## EXERCISE BRIEF
Filter the data for "Success" and copy matching lines.

Items from a dataset
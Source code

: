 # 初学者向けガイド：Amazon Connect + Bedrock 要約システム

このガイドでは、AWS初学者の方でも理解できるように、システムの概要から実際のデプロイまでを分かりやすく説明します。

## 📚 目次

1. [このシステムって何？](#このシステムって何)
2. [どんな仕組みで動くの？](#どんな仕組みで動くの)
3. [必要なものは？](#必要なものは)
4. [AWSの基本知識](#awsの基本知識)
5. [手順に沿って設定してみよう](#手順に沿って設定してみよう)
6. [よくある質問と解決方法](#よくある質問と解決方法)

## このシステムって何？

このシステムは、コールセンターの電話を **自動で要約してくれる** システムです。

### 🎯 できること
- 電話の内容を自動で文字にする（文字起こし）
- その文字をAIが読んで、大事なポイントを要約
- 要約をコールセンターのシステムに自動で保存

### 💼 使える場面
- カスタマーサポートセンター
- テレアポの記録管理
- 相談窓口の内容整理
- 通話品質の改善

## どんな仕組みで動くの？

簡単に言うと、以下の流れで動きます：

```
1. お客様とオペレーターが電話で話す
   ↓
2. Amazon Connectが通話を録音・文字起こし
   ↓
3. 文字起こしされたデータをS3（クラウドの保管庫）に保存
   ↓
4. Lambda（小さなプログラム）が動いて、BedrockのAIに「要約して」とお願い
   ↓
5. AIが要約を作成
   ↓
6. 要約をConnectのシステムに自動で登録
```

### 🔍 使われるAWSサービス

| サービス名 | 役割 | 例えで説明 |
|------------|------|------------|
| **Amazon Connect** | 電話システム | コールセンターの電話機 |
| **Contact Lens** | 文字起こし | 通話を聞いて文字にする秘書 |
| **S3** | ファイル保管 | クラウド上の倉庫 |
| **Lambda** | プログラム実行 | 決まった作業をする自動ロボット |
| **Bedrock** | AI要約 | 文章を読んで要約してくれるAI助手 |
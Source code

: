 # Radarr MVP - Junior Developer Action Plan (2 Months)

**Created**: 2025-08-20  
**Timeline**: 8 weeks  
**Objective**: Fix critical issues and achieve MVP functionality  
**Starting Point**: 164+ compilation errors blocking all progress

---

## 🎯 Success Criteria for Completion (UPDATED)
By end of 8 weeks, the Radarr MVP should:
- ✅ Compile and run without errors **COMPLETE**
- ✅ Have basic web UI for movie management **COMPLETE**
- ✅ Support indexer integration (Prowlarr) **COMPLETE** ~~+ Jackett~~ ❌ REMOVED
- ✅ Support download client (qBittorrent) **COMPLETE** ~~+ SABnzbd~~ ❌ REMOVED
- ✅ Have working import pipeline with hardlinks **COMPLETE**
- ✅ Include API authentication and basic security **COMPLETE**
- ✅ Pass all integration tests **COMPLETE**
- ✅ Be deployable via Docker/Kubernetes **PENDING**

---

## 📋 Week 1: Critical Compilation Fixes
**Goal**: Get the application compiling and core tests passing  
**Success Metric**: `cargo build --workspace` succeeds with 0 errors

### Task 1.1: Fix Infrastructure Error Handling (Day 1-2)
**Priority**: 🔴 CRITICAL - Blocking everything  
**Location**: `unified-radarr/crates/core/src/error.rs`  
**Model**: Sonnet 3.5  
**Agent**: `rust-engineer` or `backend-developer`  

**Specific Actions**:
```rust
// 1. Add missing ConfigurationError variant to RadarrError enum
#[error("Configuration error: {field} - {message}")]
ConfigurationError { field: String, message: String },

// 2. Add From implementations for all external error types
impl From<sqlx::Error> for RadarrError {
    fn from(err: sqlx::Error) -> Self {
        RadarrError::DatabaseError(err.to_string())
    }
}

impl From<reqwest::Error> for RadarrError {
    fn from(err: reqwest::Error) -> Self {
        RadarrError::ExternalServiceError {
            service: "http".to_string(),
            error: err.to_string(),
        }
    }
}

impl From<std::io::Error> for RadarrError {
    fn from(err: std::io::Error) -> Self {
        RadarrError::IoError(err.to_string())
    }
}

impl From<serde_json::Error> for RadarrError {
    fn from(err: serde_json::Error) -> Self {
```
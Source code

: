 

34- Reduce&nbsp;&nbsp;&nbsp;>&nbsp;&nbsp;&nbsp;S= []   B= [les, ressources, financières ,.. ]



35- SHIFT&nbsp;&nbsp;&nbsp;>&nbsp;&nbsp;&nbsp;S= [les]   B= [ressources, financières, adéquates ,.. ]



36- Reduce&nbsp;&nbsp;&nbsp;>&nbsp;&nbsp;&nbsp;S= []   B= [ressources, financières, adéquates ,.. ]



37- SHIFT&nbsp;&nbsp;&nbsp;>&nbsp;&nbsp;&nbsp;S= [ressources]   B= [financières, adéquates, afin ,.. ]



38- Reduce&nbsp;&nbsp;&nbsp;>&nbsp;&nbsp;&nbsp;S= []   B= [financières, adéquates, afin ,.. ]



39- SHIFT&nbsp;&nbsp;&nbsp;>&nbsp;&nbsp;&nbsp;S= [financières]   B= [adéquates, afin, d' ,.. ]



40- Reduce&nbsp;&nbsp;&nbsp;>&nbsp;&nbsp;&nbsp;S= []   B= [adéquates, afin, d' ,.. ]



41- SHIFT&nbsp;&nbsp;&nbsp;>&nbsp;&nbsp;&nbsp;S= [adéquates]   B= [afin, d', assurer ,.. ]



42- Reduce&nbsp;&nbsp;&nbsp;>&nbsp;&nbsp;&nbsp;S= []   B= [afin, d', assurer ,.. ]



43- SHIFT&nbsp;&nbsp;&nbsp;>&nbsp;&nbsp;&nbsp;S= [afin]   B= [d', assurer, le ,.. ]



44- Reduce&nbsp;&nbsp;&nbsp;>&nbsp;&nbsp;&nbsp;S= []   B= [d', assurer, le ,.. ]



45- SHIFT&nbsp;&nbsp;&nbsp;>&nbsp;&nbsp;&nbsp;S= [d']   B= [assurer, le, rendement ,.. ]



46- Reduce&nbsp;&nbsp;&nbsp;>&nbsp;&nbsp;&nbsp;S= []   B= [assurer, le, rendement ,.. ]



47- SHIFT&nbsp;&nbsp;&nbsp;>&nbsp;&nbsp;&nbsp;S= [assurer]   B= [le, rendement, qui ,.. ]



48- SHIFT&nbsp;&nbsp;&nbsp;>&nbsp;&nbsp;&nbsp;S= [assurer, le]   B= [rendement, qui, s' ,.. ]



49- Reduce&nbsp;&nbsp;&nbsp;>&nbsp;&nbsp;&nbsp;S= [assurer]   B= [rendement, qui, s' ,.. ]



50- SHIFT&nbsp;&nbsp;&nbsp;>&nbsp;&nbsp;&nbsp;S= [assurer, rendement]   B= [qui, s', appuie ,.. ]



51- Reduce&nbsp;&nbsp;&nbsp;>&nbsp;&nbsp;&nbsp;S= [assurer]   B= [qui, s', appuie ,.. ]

## RESULT OF THIS TASK
## 🎯 Success Criteria for Completion (UPDATED)
**Success Metric**: `cargo build --workspace` succeeds with 0 errors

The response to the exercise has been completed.